#### Supplied records
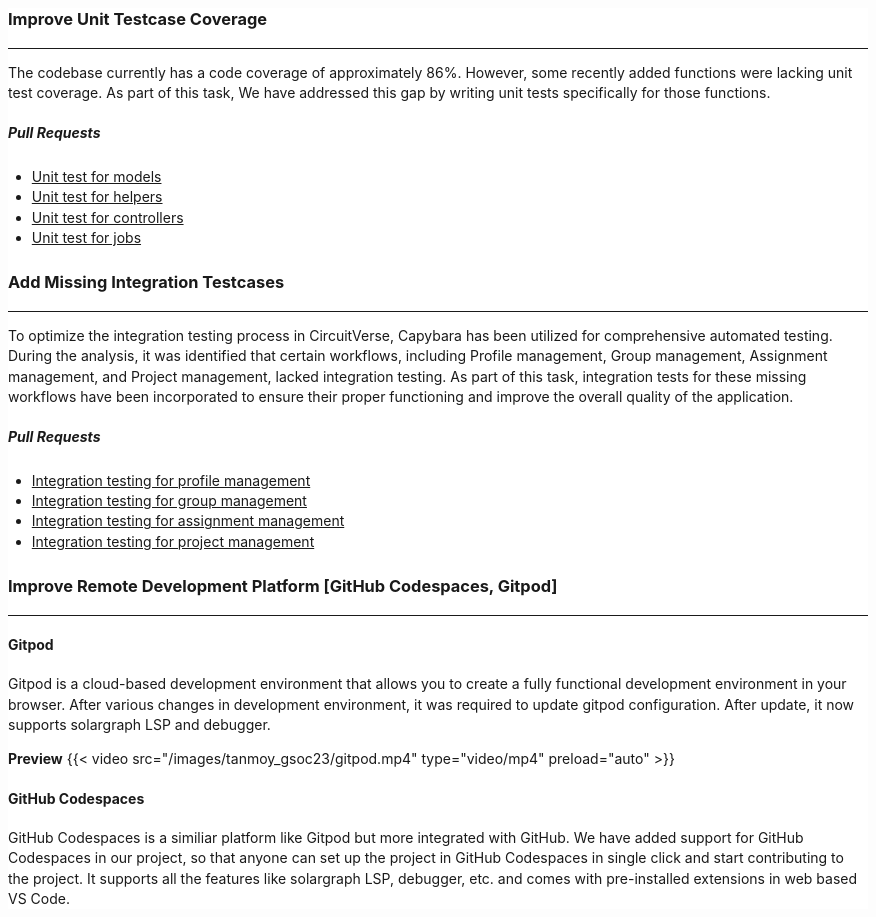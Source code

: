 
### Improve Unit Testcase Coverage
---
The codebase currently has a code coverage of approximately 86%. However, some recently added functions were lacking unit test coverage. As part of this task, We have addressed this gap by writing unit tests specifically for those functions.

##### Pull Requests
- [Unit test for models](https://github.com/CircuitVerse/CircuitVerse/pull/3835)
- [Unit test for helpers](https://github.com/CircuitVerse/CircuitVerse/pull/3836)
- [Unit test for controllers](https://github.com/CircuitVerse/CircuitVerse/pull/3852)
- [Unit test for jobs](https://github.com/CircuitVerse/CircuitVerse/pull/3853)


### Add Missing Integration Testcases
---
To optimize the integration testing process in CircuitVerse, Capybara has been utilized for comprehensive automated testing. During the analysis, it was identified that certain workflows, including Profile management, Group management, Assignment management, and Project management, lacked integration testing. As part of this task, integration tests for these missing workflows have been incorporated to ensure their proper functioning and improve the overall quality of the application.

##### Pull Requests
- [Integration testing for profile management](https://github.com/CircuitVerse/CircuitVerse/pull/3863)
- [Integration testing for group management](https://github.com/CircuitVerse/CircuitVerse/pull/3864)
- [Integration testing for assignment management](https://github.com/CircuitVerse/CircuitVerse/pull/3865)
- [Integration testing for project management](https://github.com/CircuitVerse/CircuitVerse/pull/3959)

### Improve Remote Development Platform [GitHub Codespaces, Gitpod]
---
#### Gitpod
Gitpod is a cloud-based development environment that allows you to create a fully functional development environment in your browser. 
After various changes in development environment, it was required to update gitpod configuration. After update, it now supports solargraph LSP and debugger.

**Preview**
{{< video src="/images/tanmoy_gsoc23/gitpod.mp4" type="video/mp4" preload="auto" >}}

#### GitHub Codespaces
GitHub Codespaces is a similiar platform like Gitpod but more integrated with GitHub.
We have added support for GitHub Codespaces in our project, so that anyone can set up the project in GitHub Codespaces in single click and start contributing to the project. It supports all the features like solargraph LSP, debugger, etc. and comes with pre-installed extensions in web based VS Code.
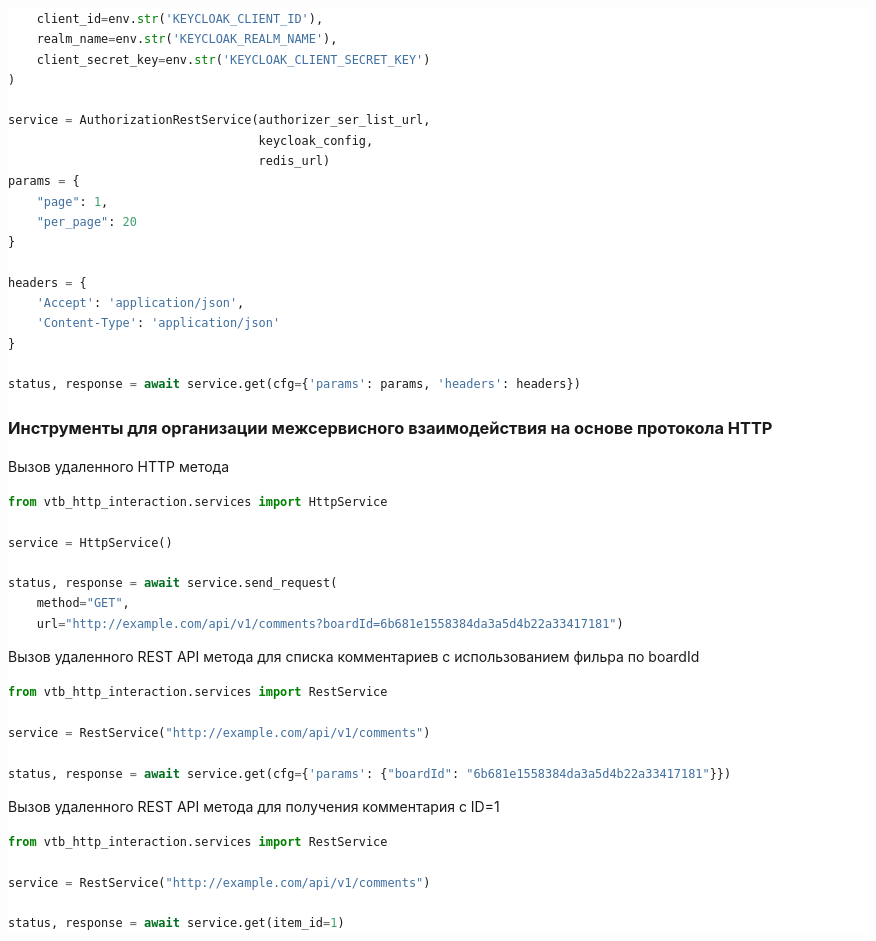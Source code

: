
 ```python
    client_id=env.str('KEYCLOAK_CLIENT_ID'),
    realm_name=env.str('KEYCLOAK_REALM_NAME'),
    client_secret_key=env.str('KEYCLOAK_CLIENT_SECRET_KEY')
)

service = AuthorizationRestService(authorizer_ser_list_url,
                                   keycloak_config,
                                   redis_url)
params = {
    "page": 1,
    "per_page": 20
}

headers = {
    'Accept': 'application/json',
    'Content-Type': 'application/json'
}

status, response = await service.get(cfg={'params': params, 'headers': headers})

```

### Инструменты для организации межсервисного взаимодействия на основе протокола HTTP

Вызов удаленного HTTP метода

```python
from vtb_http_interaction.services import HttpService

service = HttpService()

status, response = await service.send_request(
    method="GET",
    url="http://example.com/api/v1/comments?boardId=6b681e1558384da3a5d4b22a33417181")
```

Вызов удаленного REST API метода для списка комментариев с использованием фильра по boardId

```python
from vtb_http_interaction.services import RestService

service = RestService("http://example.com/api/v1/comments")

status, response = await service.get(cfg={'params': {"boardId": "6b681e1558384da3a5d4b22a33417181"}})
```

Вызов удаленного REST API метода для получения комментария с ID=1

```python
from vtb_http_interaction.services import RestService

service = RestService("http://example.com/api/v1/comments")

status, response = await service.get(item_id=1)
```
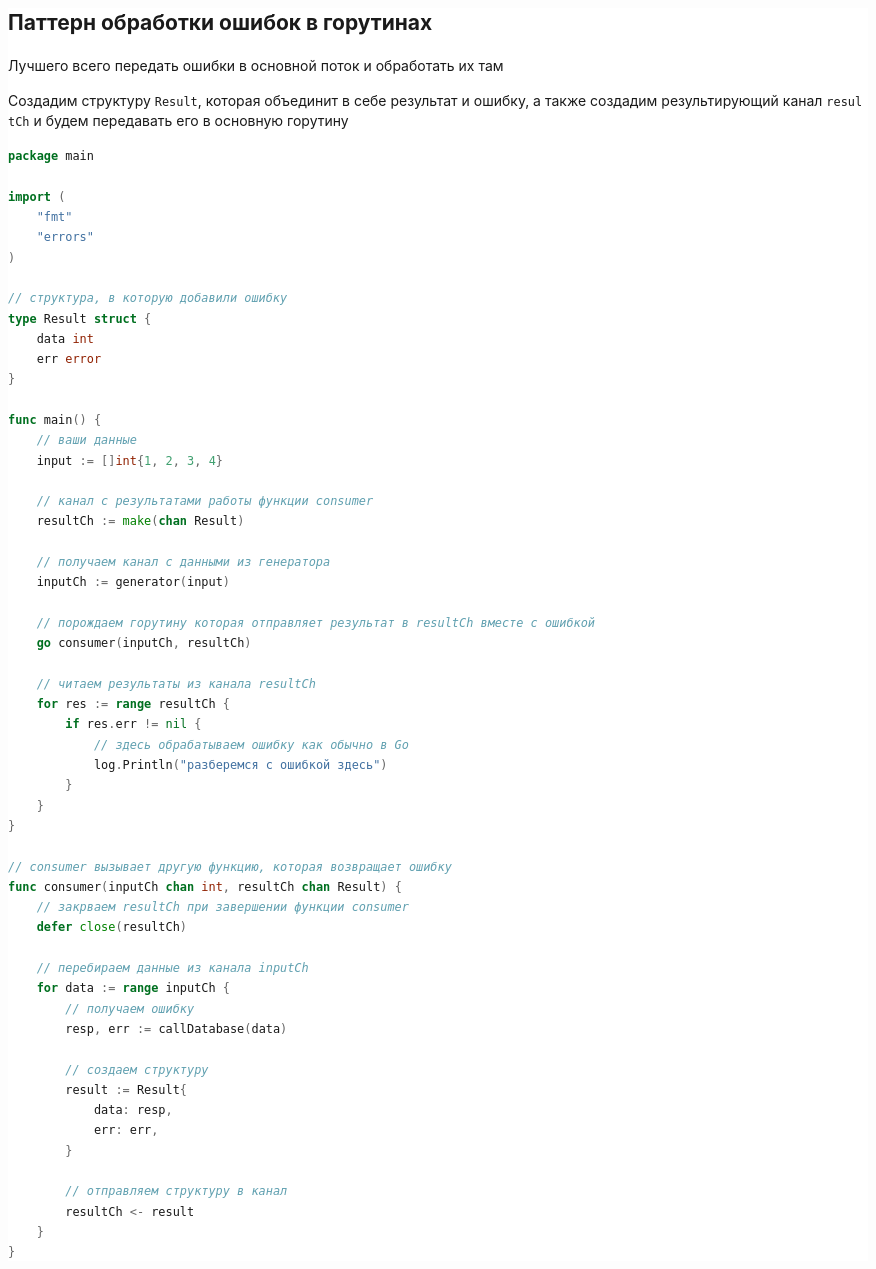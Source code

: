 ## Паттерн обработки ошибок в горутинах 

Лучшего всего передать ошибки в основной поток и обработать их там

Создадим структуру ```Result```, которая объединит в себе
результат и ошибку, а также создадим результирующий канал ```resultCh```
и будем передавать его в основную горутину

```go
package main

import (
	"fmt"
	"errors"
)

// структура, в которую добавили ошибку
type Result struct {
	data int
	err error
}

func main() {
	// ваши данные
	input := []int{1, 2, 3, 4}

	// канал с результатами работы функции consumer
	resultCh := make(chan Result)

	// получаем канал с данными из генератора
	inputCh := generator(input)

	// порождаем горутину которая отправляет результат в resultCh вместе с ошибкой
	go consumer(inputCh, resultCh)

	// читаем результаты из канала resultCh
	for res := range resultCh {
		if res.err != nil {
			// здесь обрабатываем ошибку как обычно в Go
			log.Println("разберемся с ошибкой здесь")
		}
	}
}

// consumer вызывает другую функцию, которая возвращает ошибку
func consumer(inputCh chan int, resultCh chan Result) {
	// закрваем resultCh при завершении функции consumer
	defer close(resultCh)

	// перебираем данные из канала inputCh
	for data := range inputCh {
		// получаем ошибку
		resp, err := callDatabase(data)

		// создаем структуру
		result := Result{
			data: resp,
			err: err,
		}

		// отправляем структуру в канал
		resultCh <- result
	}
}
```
########
Your reply must contain each entry exactly as written and no pictures.

Solved exercise:
Source code

: 
### Improve Unit Testcase Coverage
---
The codebase currently has a code coverage of approximately 86%. However, some recently added functions were lacking unit test coverage. As part of this task, We have addressed this gap by writing unit tests specifically for those functions.

##### Pull Requests
- [Unit test for models](https://github.com/CircuitVerse/CircuitVerse/pull/3835)
- [Unit test for helpers](https://github.com/CircuitVerse/CircuitVerse/pull/3836)
- [Unit test for controllers](https://github.com/CircuitVerse/CircuitVerse/pull/3852)
- [Unit test for jobs](https://github.com/CircuitVerse/CircuitVerse/pull/3853)


### Add Missing Integration Testcases
---
To optimize the integration testing process in CircuitVerse, Capybara has been utilized for comprehensive automated testing. During the analysis, it was identified that certain workflows, including Profile management, Group management, Assignment management, and Project management, lacked integration testing. As part of this task, integration tests for these missing workflows have been incorporated to ensure their proper functioning and improve the overall quality of the application.

##### Pull Requests
- [Integration testing for profile management](https://github.com/CircuitVerse/CircuitVerse/pull/3863)
- [Integration testing for group management](https://github.com/CircuitVerse/CircuitVerse/pull/3864)
- [Integration testing for assignment management](https://github.com/CircuitVerse/CircuitVerse/pull/3865)
- [Integration testing for project management](https://github.com/CircuitVerse/CircuitVerse/pull/3959)

### Improve Remote Development Platform [GitHub Codespaces, Gitpod]
---
#### Gitpod
Gitpod is a cloud-based development environment that allows you to create a fully functional development environment in your browser. 
After various changes in development environment, it was required to update gitpod configuration. After update, it now supports solargraph LSP and debugger.

**Preview**
{{< video src="/images/tanmoy_gsoc23/gitpod.mp4" type="video/mp4" preload="auto" >}}

#### GitHub Codespaces
GitHub Codespaces is a similiar platform like Gitpod but more integrated with GitHub.
We have added support for GitHub Codespaces in our project, so that anyone can set up the project in GitHub Codespaces in single click and start contributing to the project. It supports all the features like solargraph LSP, debugger, etc. and comes with pre-installed extensions in web based VS Code.
Source code

:
 ```python
    client_id=env.str('KEYCLOAK_CLIENT_ID'),
    realm_name=env.str('KEYCLOAK_REALM_NAME'),
    client_secret_key=env.str('KEYCLOAK_CLIENT_SECRET_KEY')
)

service = AuthorizationRestService(authorizer_ser_list_url,
                                   keycloak_config,
                                   redis_url)
params = {
    "page": 1,
    "per_page": 20
}

headers = {
    'Accept': 'application/json',
    'Content-Type': 'application/json'
}

status, response = await service.get(cfg={'params': params, 'headers': headers})

```

### Инструменты для организации межсервисного взаимодействия на основе протокола HTTP

Вызов удаленного HTTP метода

```python
from vtb_http_interaction.services import HttpService

service = HttpService()

status, response = await service.send_request(
    method="GET",
    url="http://example.com/api/v1/comments?boardId=6b681e1558384da3a5d4b22a33417181")
```

Вызов удаленного REST API метода для списка комментариев с использованием фильра по boardId

```python
from vtb_http_interaction.services import RestService

service = RestService("http://example.com/api/v1/comments")

status, response = await service.get(cfg={'params': {"boardId": "6b681e1558384da3a5d4b22a33417181"}})
```

Вызов удаленного REST API метода для получения комментария с ID=1

```python
from vtb_http_interaction.services import RestService

service = RestService("http://example.com/api/v1/comments")

status, response = await service.get(item_id=1)
```
Source code

: ## Паттерн обработки ошибок в горутинах 

Лучшего всего передать ошибки в основной поток и обработать их там

Создадим структуру ```Result```, которая объединит в себе
результат и ошибку, а также создадим результирующий канал ```resultCh```
и будем передавать его в основную горутину

```go
package main

import (
	"fmt"
	"errors"
)

// структура, в которую добавили ошибку
type Result struct {
	data int
	err error
}

func main() {
	// ваши данные
	input := []int{1, 2, 3, 4}

	// канал с результатами работы функции consumer
	resultCh := make(chan Result)

	// получаем канал с данными из генератора
	inputCh := generator(input)

	// порождаем горутину которая отправляет результат в resultCh вместе с ошибкой
	go consumer(inputCh, resultCh)

	// читаем результаты из канала resultCh
	for res := range resultCh {
		if res.err != nil {
			// здесь обрабатываем ошибку как обычно в Go
			log.Println("разберемся с ошибкой здесь")
		}
	}
}

// consumer вызывает другую функцию, которая возвращает ошибку
func consumer(inputCh chan int, resultCh chan Result) {
	// закрваем resultCh при завершении функции consumer
	defer close(resultCh)

	// перебираем данные из канала inputCh
	for data := range inputCh {
		// получаем ошибку
		resp, err := callDatabase(data)

		// создаем структуру
		result := Result{
			data: resp,
			err: err,
		}

		// отправляем структуру в канал
		resultCh <- result
	}
}
```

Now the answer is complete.